Change · Choices · Ethics · Humanity · Random Act of Kindness

On Random Acts of Kindness

One of the stories in the news lately has been that of a police officer who reached into his own pocket to buy a pair of boots for a homeless man sitting on a street in New York City.  A random act of kindness shared between two strangers in the crowd of the city.


As I studied the picture on the front page of our local paper, it morphed from one of a police officer giving boots to a vagrant, to one of one human giving help to another.  The fact that one happened to be a policeman, a representative of authority, and the other a vagrant, someone off the social map, became completely incidental.

It we take a cynical approach we can say big deal – all this is just the exception that makes the rule.  What of the 99% confronted with exactly the same situations that do nothing?  After reading this, we all feel a bit better about ourselves. But when we wake up the next morning, what has changed?  Absolutely nothing!

Another scene that this brings to mind is that of Tienanmen Square – a single man standing in the path of a tank.  Yes, this picture was seen around the world!  Yes, we are talking about it to this day!  But is China not the old oppressive autocracy that it always was?

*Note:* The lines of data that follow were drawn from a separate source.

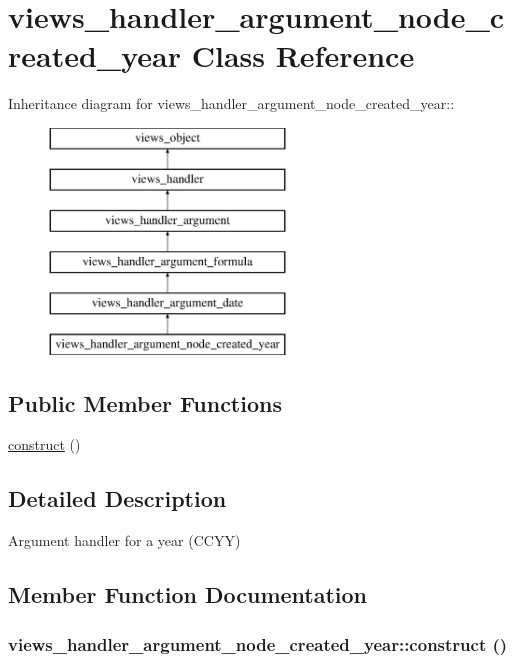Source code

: \hypertarget{classviews__handler__argument__node__created__year}{
\section{views\_\-handler\_\-argument\_\-node\_\-created\_\-year Class Reference}
\label{classviews__handler__argument__node__created__year}
}
Inheritance diagram for views\_\-handler\_\-argument\_\-node\_\-created\_\-year::\begin{figure}[H]
\begin{center}
\leavevmode
\includegraphics[height=6cm]{classviews__handler__argument__node__created__year}
\end{center}
\end{figure}
\subsection*{Public Member Functions}
\begin{CompactItemize}
\item 
\hyperlink{classviews__handler__argument__node__created__year_a40b34ab0d297264f7378fc995e06bc7}{construct} ()
\end{CompactItemize}


\subsection{Detailed Description}
Argument handler for a year (CCYY) 

\subsection{Member Function Documentation}
\hypertarget{classviews__handler__argument__node__created__year_a40b34ab0d297264f7378fc995e06bc7}{
\subsubsection[{construct}]{\setlength{\rightskip}{0pt plus 5cm}views\_\-handler\_\-argument\_\-node\_\-created\_\-year::construct ()}}
\label{classviews__handler__argument__node__created__year_a40b34ab0d297264f7378fc995e06bc7}


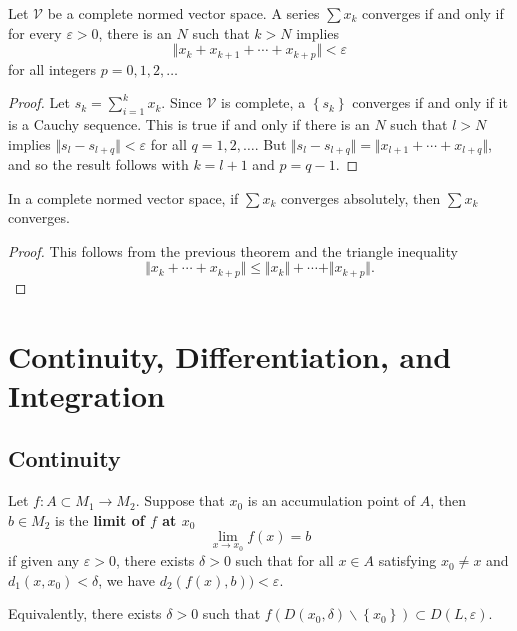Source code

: \documentclass[10pt]{report}
\begin{document}
\begin{thrm}[]
	Let $\mathcal{V}$ be a complete normed vector space. A series $\sum x_k $ converges if and only if for every $\varepsilon>0$, there is an $N$ such that $k  >N$ implies
	\[
	\Vert{x_k + x_{k+1}+\cdots+x_{k+p}}\Vert<\varepsilon
	\] 
	for all integers $p=0,1,2,\dots$
\end{thrm}
\begin{proof}
	Let $s_k = \sum_{i=1}^{k} x_k$. Since $\mathcal{V}$ is complete, a $\left\{ s_k \right\}$ converges if and only if it is a Cauchy sequence. This is true if and only if there is an $N$ such that $l > N$ implies $\Vert{s_l - s_{l+q}}\Vert <\varepsilon$ for all $q=1,2,\dots$. But $\Vert{s_l - s_{l+q}}\Vert=\Vert{x_{l+1}+\cdots+x_{l+q}}\Vert$, and so the result follows with $k=l+1$ and $p=q-1$.
\end{proof}

\begin{thrm}{}{}
In a complete normed vector space, if $\sum x_k$ converges absolutely, then $\sum x_k$ converges.
\end{thrm}
\begin{proof}
	This follows from the previous theorem and the triangle inequality
	 \[
	\Vert{x_k + \cdots + x_{k+p}}\Vert \leq \Vert{x_k}\Vert+\cdots+\Vert{x_{k+p}}\Vert.
	\] 
\end{proof}


\chapter{Continuity, Differentiation, and Integration}


\section{Continuity}

\begin{defn}[]
Let $f: A \subset M_1 \to M_2$. Suppose that $x_0$ is an accumulation point of $A$, then $b \in M_2$ is the \textbf{limit of $f$ at $x_0$} 
\[
	\lim_{x \to x_0} f(x) = b
\] 
if given any $\varepsilon>0$, there exists $\delta>0$ such that for all $x\in A$ satisfying $x_0 \neq x$ and $d_1(x,x_0)<\delta$, we have $d_2(f(x),b))<\varepsilon$.

Equivalently, there exists $\delta>0$ such that $f(D(x_0,\delta) \backslash \left\{ x_0 \right\}) \subset D(L,\varepsilon)$.
\end{defn}
\end{document}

To these cynics I would say that change is not simply incremental – There is a tipping point after which change is sudden, and often violent.  No one can predict in advance when that point will be reached. Thus, the likelihood of any given spontaneous act of grace changing the world is infinitesimally low.  That having been said, the same event  at another point in time could make a difference. And with the fullness of time it shall!